# WHAT IS REQUIRED:
Search each line below for the word "could" and list those that contain it.

━━ LISTED ENTRIES

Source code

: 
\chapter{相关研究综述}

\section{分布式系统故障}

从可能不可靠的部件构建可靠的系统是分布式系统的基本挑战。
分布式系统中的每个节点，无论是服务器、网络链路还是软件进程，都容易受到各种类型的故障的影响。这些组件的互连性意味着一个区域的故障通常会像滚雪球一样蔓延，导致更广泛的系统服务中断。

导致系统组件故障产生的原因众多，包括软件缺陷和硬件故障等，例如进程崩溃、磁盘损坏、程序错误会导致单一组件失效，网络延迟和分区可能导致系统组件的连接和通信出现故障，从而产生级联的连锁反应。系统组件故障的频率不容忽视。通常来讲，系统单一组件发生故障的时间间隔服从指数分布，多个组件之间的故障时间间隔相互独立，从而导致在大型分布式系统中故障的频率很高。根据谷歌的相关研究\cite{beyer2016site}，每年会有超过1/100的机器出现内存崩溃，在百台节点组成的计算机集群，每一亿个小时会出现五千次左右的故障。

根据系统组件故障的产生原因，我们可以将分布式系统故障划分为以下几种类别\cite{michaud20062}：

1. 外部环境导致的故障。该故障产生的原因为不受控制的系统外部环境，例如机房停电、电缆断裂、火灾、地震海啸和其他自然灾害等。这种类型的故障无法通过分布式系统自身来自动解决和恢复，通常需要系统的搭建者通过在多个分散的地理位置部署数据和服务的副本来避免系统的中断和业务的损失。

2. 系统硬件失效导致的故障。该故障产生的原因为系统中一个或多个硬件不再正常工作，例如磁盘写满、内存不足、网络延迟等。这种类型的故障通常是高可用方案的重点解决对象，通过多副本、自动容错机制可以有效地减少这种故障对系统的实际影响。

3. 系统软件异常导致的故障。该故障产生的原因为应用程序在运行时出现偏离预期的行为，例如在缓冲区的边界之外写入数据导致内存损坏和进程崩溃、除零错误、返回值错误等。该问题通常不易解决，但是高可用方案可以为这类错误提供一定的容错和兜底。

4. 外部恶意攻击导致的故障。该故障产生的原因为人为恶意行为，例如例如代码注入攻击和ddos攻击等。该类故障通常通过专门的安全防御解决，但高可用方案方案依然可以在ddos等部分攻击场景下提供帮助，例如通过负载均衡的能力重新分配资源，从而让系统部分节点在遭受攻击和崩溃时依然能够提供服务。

━━━━
━━ LISTED ENTRIES

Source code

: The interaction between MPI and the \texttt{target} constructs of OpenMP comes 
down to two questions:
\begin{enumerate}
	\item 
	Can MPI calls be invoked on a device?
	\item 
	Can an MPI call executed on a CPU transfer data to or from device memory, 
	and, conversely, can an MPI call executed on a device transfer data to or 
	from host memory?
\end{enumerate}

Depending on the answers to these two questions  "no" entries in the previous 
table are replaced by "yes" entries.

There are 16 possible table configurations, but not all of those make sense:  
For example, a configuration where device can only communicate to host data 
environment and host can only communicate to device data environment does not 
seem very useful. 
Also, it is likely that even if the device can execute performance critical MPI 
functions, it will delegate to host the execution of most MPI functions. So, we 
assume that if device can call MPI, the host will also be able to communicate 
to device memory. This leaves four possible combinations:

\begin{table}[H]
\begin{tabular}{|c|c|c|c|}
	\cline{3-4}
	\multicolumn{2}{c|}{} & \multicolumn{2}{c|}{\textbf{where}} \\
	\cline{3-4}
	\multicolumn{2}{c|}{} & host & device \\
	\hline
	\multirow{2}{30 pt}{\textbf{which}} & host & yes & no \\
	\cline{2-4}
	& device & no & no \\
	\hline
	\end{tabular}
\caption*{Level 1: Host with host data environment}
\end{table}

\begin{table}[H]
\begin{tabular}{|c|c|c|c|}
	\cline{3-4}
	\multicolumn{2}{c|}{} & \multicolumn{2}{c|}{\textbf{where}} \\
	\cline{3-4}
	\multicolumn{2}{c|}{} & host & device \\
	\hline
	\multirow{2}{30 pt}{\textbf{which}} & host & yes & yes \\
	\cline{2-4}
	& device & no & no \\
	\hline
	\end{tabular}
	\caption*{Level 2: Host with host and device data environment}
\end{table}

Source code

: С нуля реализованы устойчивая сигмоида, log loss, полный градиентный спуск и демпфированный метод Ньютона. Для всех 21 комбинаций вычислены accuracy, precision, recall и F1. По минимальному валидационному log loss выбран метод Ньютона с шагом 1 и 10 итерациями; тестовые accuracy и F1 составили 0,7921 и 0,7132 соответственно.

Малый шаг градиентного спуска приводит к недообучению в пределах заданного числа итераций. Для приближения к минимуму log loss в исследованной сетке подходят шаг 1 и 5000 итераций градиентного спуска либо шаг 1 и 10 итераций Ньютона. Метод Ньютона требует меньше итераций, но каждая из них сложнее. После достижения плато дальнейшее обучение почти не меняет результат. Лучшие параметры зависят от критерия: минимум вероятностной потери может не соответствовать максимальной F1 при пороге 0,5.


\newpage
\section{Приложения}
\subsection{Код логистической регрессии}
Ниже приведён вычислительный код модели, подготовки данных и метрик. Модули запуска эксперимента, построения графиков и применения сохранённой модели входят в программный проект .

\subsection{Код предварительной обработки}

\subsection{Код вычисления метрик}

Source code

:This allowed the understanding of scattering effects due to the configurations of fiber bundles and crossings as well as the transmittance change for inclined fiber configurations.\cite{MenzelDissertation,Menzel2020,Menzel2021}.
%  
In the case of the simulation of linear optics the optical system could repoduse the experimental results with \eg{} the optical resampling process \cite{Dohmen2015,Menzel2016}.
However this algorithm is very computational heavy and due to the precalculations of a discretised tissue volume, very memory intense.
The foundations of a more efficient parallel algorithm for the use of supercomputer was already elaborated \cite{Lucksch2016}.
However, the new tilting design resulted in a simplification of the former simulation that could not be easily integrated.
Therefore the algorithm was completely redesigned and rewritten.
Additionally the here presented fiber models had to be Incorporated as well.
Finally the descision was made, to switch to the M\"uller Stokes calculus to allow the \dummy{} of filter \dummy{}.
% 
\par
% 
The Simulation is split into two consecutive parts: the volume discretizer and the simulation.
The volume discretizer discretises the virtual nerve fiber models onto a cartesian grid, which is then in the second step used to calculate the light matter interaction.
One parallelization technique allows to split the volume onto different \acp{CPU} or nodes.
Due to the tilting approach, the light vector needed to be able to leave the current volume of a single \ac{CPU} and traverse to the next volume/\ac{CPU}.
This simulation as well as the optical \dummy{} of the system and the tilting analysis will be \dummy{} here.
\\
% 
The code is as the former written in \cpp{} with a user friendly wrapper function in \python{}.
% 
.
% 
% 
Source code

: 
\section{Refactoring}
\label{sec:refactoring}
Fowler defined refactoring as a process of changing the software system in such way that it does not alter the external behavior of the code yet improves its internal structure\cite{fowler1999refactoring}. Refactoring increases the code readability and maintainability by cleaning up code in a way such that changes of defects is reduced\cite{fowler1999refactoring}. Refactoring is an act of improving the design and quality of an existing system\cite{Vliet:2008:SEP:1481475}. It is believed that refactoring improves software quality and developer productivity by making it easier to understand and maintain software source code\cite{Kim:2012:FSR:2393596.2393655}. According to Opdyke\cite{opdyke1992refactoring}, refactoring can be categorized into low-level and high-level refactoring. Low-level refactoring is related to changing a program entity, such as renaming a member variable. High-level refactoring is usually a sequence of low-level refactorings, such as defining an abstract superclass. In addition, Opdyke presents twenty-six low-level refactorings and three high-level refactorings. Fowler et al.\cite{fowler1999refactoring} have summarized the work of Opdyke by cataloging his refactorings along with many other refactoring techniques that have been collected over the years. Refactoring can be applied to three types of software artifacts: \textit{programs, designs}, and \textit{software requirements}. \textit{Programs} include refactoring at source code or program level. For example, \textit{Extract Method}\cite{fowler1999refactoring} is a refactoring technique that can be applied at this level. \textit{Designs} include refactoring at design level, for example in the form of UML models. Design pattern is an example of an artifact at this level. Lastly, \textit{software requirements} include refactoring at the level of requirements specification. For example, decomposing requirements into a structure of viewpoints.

━━━━

# SOLUTION:
In the case of the simulation of linear optics the optical system could repoduse the experimental results with \eg{} the optical resampling process \cite{Dohmen2015,Menzel2016}.
However, the new tilting design resulted in a simplification of the former simulation that could not be easily integrated.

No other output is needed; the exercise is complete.